You know what I wish? I wish that postpartum parents and the people who love them would abandon the notion of “getting your pre-pregnancy body back.” Just forget about it! Not because postpartum parents can’t be fit, strong, healthy, beautiful, and sexy. Rather, because the idea of going back to before your experience of birth is ludicrous. It’s laughable! It’s also low-key insulting. Every birth is transformative, and we deserve to acknowledge those experiences, honor them, and move FORWARD, not back, as stronger and more complex human beings.
The very notion of moving backwards through one’s life experiences is nonsensical, if you think about it. We don’t put pressure on ourselves to get our bodies back to the way they were before we started having periods, before we grew hair on our legs, or before we needed deodorant. These are all natural body processes, just like giving birth. Furthermore, we don’t ever hear folks yearning for their “pre-marathon body,” or their “pre-PhD” body, both of which are enormous personal accomplishments. . . just like giving birth.
Birth givers, you don’t deserve to go back to the way things were before. You deserve more than that. You deserve all the love and respect that you’ve ever had for your body, plus MORE. You deserve honor for what you’ve achieved and acknowledgement of your accomplishment. You deserve to feel strong, sexy, beautiful, and empowered. You don’t deserve to go back. . . you deserve to go FORWARD.
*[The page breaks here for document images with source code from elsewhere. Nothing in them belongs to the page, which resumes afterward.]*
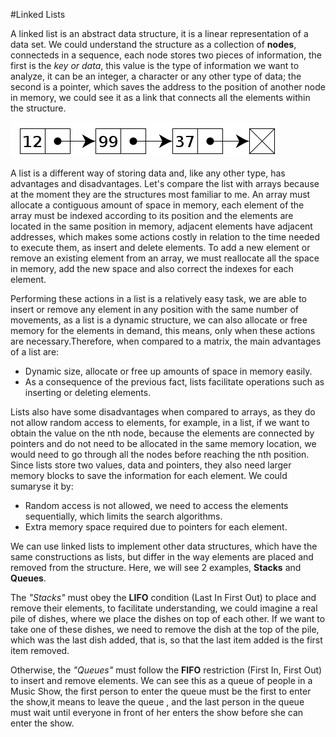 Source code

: #Linked Lists

A linked list is an abstract data structure, it is a linear representation of a data set. We could understand the structure as a collection of **nodes**, connecteds in a sequence, each node stores two pieces of information, the first is the *key or data*, this value is the type of information we want to analyze, it can be an integer, a character or any other type of data; the second is a pointer, which saves the address to the position of another node in memory, we could see it as a link that connects all the elements within the structure.

![Linked List representation](linkedListFigure.png)

A list is a different way of storing data and, like any other type, has advantages and disadvantages. Let's compare the list with arrays because at the moment they are the structures most familiar to me. An array must allocate a contiguous amount of space in memory, each element of the array must be indexed according to its position and the elements are located in the same position in memory, adjacent elements have adjacent addresses, which makes some actions costly in relation to the time needed to execute them, as  insert and delete elements. To add a new element or remove an existing element from an array, we must reallocate all the space in memory, add the new space and also correct the indexes for each element.

Performing these actions in a list is a relatively easy task, we are able to insert or remove any element in any position with the same number of movements, as a list is a dynamic structure, we can also allocate or free memory for the elements in demand, this means, only when these actions are necessary.Therefore, when compared to a matrix, the main advantages of a list are:
- Dynamic size, allocate or free up amounts of space in memory easily.
- As a consequence of the previous fact, lists facilitate operations such as inserting or deleting elements.

Lists also have some disadvantages when compared to arrays, as they do not allow random access to elements, for example, in a list, if we want to obtain the value on the nth node, because the elements are connected by pointers and do not need to be allocated in the same memory location, we would need to go through all the nodes before reaching the nth position. Since lists store two values, data and pointers, they also need larger memory blocks to save the information for each element. We could sumaryse it by:
- Random access is not allowed, we need to access the elements sequentially, which limits the search algorithms.
- Extra memory space required due to pointers for each element.

We can use linked lists to implement other data structures, which have the same constructions as lists, but differ in the way elements are placed and removed from the structure. Here, we will see 2 examples, **Stacks** and **Queues**.

The *"Stacks"* must obey the **LIFO** condition (Last In First Out) to place and remove their elements, to facilitate understanding, we could imagine a real pile of dishes, where we place the dishes on top of each other. If we want to take one of these dishes, we need to remove the dish at the top of the pile, which was the last dish added, that is, so that the last item added is the first item removed.

Otherwise, the *"Queues"* must follow the **FIFO** restriction (First In, First Out) to insert and remove elements. We can see this as a queue of people in a Music Show, the first person to enter the queue must be the first to enter the show,it means to leave the queue , and the last person in the queue must wait until everyone in front of her enters the show before she can enter the show.
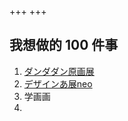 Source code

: +++
+++
## 我想做的 100 件事

1. [ダンダダン原画展](https://dandadan-gengaten.jp/)
2. [デザインあ展neo](https://exhibition-ah-neo.jp/)
3. 学画画
4.  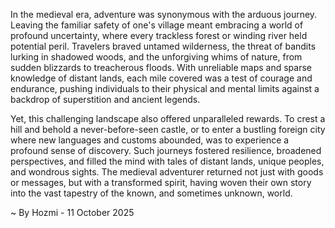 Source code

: 
In the medieval era, adventure was synonymous with the arduous journey. Leaving the familiar safety of one's village meant embracing a world of profound uncertainty, where every trackless forest or winding river held potential peril. Travelers braved untamed wilderness, the threat of bandits lurking in shadowed woods, and the unforgiving whims of nature, from sudden blizzards to treacherous floods. With unreliable maps and sparse knowledge of distant lands, each mile covered was a test of courage and endurance, pushing individuals to their physical and mental limits against a backdrop of superstition and ancient legends.

Yet, this challenging landscape also offered unparalleled rewards. To crest a hill and behold a never-before-seen castle, or to enter a bustling foreign city where new languages and customs abounded, was to experience a profound sense of discovery. Such journeys fostered resilience, broadened perspectives, and filled the mind with tales of distant lands, unique peoples, and wondrous sights. The medieval adventurer returned not just with goods or messages, but with a transformed spirit, having woven their own story into the vast tapestry of the known, and sometimes unknown, world.

~ By Hozmi - 11 October 2025
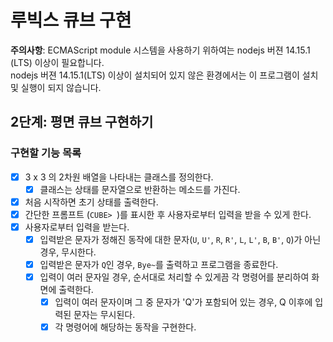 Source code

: # 루빅스 큐브 구현

**주의사항**: ECMAScript module 시스템을 사용하기 위하여는 nodejs 버젼 14.15.1 (LTS) 이상이 필요합니다. <br>
nodejs 버젼 14.15.1(LTS) 이상이 설치되어 있지 않은 환경에서는 이 프로그램이 설치 및 실행이 되지 않습니다.

## 2단계: 평면 큐브 구현하기

### 구현할 기능 목록
- [x] 3 x 3 의 2차원 배열을 나타내는 클래스를 정의한다.
  - [x] 클래스는 상태를 문자열으로 반환하는 메소드를 가진다.
- [x] 처음 시작하면 초기 상태를 출력한다.
- [x] 간단한 프롬프트 (`CUBE> `)를 표시한 후 사용자로부터 입력을 받을 수 있게 한다.
- [x] 사용자로부터 입력을 받는다.
  - [x] 입력받은 문자가 정해진 동작에 대한 문자(`U`, `U'`, `R`, `R'`, `L`, `L'`, `B`, `B'`, `Q`)가 아닌 경우, 무시한다.
  - [x] 입력받은 문자가 `Q`인 경우, `Bye~`를 출력하고 프로그램을 종료한다.
  - [x] 입력이 여러 문자일 경우, 순서대로 처리할 수 있게끔 각 명령어를 분리하여 화면에 출력한다.
    - [x] 입력이 여러 문자이며 그 중 문자가 'Q'가 포함되어 있는 경우, Q 이후에 입력된 문자는 무시된다.
    - [x] 각 명령어에 해당하는 동작을 구현한다.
I get that these words might bounce right off a dead-set intention of weighing a certain number of pounds, or occupying a certain volume of space, or having your body parts be a certain density. I get how our self-worth can be caught up in those numbers and I’m not saying to just turn off your desire to look or feel differently. What I’m saying is to work towards those goals for the new you, the one who has given birth and discovered a strength you never knew existed. Stop comparing yourself to who you were before going through something this profound. You don’t need to wear that person’s jeans. You deserve your own jeans. Work for the new you. Keep moving forward.